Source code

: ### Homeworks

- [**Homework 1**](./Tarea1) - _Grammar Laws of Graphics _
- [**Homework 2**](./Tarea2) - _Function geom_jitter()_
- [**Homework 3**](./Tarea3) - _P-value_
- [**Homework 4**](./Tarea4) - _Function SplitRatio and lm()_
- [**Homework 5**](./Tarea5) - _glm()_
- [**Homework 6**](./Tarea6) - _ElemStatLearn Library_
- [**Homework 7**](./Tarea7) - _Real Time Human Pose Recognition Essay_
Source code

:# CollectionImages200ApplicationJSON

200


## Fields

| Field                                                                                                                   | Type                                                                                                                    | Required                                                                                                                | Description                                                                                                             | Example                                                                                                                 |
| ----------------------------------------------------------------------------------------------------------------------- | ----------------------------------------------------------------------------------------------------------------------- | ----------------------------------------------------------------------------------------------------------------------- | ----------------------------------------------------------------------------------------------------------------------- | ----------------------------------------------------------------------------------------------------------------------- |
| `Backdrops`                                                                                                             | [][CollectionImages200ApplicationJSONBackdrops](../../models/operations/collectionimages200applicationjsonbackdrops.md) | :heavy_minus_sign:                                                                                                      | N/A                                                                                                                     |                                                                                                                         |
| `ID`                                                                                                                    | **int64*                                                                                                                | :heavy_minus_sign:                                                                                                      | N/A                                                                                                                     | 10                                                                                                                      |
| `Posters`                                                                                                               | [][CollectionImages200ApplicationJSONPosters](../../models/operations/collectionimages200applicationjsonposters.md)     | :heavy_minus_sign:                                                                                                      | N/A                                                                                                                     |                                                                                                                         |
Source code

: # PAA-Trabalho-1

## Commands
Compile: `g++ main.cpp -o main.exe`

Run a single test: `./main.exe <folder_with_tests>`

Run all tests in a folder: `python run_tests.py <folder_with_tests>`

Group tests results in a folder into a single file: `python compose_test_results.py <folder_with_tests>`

#####

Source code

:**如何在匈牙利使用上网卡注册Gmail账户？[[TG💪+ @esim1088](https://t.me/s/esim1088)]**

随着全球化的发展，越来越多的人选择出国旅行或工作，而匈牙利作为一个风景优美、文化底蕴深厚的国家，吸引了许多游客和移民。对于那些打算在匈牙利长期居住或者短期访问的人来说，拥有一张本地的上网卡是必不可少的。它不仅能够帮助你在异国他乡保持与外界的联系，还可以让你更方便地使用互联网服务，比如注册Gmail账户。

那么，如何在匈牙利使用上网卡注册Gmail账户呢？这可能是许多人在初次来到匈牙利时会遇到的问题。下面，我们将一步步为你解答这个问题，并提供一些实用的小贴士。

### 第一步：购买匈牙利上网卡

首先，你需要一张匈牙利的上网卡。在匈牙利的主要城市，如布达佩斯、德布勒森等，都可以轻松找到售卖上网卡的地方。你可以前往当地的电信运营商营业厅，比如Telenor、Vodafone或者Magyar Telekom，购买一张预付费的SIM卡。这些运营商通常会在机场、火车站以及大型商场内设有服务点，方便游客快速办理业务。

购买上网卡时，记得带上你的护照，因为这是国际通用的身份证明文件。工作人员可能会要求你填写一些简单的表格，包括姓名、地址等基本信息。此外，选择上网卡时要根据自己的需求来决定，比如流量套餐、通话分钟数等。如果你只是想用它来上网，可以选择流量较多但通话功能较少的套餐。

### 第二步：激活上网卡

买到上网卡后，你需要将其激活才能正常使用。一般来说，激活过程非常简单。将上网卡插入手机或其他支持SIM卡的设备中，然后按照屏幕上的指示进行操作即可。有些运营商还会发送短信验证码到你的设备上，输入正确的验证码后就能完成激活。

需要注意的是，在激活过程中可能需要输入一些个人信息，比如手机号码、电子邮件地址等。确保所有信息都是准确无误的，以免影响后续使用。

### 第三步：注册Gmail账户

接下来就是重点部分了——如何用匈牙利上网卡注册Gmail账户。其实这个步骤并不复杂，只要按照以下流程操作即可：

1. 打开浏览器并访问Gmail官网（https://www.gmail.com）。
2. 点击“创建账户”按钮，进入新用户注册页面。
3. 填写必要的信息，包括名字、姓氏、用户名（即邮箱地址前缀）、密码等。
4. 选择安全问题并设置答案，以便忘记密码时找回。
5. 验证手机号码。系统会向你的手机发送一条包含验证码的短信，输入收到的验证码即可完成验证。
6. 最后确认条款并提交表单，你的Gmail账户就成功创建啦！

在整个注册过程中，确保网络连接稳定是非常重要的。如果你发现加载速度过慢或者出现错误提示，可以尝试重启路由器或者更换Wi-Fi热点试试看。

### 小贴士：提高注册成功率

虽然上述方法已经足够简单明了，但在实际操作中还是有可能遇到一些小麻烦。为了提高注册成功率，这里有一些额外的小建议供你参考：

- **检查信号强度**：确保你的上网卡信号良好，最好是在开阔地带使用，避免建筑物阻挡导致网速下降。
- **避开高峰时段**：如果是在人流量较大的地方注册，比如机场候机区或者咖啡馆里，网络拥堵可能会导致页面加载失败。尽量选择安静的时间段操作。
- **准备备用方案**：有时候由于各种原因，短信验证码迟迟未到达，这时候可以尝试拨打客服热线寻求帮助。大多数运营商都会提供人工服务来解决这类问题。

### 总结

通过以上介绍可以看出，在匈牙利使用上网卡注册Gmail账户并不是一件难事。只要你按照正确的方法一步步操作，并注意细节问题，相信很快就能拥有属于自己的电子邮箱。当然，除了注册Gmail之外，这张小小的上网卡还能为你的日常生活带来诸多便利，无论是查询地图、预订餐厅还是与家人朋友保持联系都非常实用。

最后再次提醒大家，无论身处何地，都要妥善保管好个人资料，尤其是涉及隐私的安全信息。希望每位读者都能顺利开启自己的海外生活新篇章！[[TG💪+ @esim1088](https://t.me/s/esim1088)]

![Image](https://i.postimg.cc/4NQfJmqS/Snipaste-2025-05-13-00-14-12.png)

#####

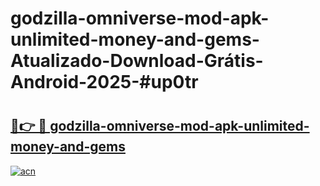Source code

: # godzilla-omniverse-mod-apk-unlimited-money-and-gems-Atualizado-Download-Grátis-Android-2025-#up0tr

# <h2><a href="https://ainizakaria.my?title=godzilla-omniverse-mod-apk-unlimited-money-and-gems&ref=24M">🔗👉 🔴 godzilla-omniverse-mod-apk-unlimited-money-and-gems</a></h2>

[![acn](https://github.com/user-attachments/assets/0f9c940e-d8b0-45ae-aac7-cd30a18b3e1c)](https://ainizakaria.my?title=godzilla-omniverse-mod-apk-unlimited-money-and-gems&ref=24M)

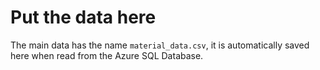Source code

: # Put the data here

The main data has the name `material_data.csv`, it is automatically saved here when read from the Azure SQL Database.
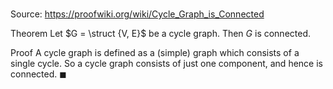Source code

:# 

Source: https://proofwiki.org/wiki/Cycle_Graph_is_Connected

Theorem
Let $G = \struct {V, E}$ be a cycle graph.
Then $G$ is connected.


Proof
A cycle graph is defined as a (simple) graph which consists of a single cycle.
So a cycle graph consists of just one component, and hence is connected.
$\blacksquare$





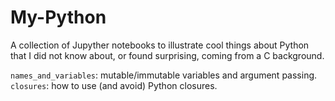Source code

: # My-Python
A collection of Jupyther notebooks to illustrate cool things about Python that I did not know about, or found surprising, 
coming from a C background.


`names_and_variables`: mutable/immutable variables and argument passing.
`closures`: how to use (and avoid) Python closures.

#####

Task objective: Nothing outside the stretch above, from the line with "So a cycle graph" through the line with "avoid) Python closures.", is set down. Transcribe that stretch exactly, ends included, but not its pictures.

Answer to this task:
So a cycle graph consists of just one component, and hence is connected.
$\blacksquare$





Source code

: # My-Python
A collection of Jupyther notebooks to illustrate cool things about Python that I did not know about, or found surprising, 
coming from a C background.


`names_and_variables`: mutable/immutable variables and argument passing.
`closures`: how to use (and avoid) Python closures.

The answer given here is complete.